**** Dataset records ****

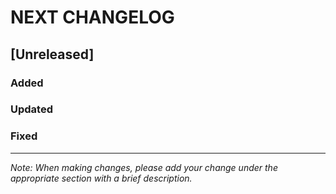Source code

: # NEXT CHANGELOG

## [Unreleased]

### Added

### Updated

### Fixed
---
*Note: When making changes, please add your change under the appropriate section with a brief description.*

****

• _Your instructions_
An exact copy of the lines from the one with "# NEXT CHANGELOG" to the final line of the entries is all that the answer should hold.

• _Response_
: # NEXT CHANGELOG

## [Unreleased]

### Added

### Updated

### Fixed
---
*Note: When making changes, please add your change under the appropriate section with a brief description.*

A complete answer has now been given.